Que de discussions autour de ce premier Forum national des conseils citoyens réuni le 27 octobre à la Cité des sciences à La Villette à Paris ?
L’événement avait essuyé toutes les critiques avant d’avoir eu lieu. « Convocation prématurée d’instances n’ayant pas encore eu le temps de produire quoi que ce soit dans les quartiers », « opération de communication politique » montée à la hâte avant la période de réserve ministérielle, « cérémonie d’auto-congratulation » n’intéressant que peu les habitants des quartiers…
Au terme d’un cycle de rencontres territoriales ayant mobilisé près de 20 000 personnes, mille participants avaient répondu à l’appel du Forum, membres des 850 conseils citoyens pour une très large part. Pour un moment de vérité, au-delà de toute volonté d’exploitation ou de récupération politique, quelques-uns des messages les plus forts entendus au cours de cette très riche journée.
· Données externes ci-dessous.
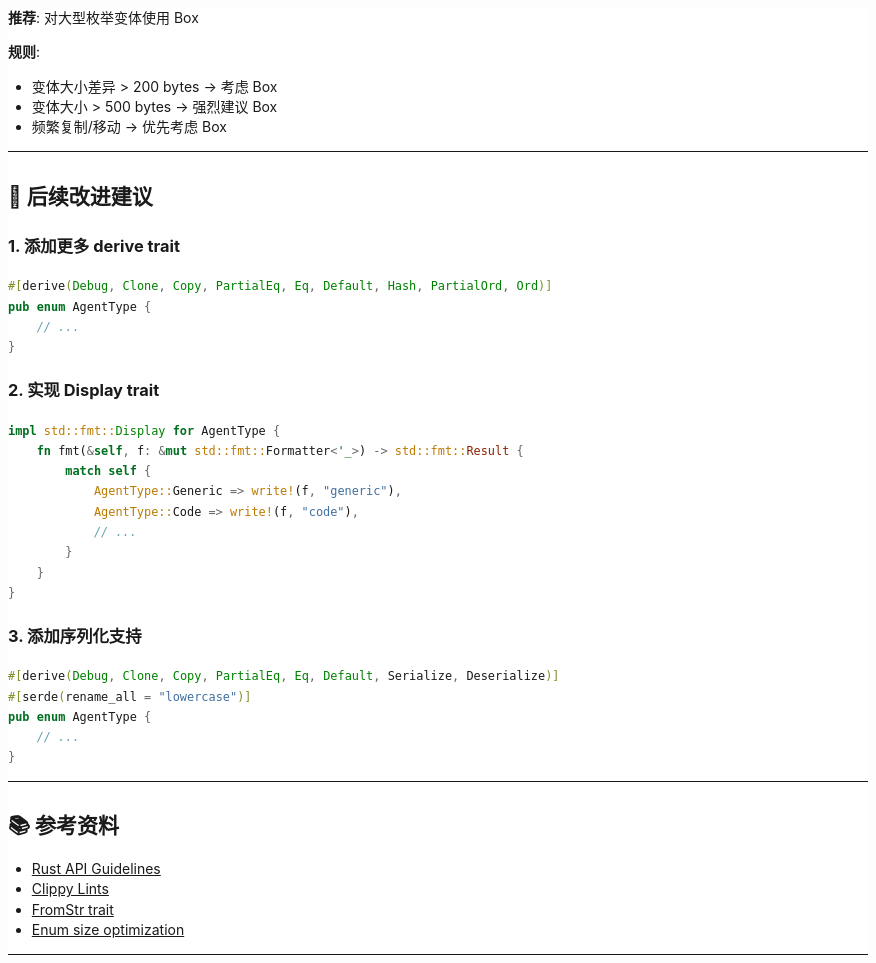 **推荐**: 对大型枚举变体使用 Box

**规则**:
- 变体大小差异 > 200 bytes → 考虑 Box
- 变体大小 > 500 bytes → 强烈建议 Box
- 频繁复制/移动 → 优先考虑 Box

---

## 🚀 后续改进建议

### 1. 添加更多 derive trait

```rust
#[derive(Debug, Clone, Copy, PartialEq, Eq, Default, Hash, PartialOrd, Ord)]
pub enum AgentType {
    // ...
}
```

### 2. 实现 Display trait

```rust
impl std::fmt::Display for AgentType {
    fn fmt(&self, f: &mut std::fmt::Formatter<'_>) -> std::fmt::Result {
        match self {
            AgentType::Generic => write!(f, "generic"),
            AgentType::Code => write!(f, "code"),
            // ...
        }
    }
}
```

### 3. 添加序列化支持

```rust
#[derive(Debug, Clone, Copy, PartialEq, Eq, Default, Serialize, Deserialize)]
#[serde(rename_all = "lowercase")]
pub enum AgentType {
    // ...
}
```

---

## 📚 参考资料

- [Rust API Guidelines](https://rust-lang.github.io/api-guidelines/)
- [Clippy Lints](https://rust-lang.github.io/rust-clippy/master/)
- [FromStr trait](https://doc.rust-lang.org/std/str/trait.FromStr.html)
- [Enum size optimization](https://rust-lang.github.io/rust-clippy/master/index.html#large_enum_variant)

---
Des besoins confirmés de formation et de co-formation
Une évidence et ce n’est pas un hasard si la secrétaire d’État à la ville, Hélène Geoffroy a choisi d’y consacrer 5 millions d’euros, sans compter le budget alloué à l’École de la rénovation urbaine « les conseils citoyens ont besoin d’être accompagnés, formés, qualifiés pour remplir leur mission ». Au cours de l’atelier dédié à cette question comme au fil de la journée, les représentants des conseils citoyens n’ont cessé de le clamer et de le réclamer. Que veulent-ils savoir et savoir faire pour jouer pleinement leur rôle ? D’abord comprendre le contexte et qui fait quoi, intégrer les bases de la culture « politique de la ville », les institutions, les dispositifs, les procédures, le droit, l’étendue de leurs droits et de leurs devoirs. Ils veulent aussi apprendre à travailler pour les quartiers dans lesquels ils sont implantés : savoir mobiliser les habitants et aller à leur rencontre, s’organiser, animer, agir, communiquer de façon autonome, faire remonter les attentes et participer à la décision de façon efficace. Ils veulent enfin apprendre à tenir leur place durablement dans les communes et les agglomérations, aux côtés des professionnels et des élus pour faire progresser la cohésion et le bien-vivre ensemble.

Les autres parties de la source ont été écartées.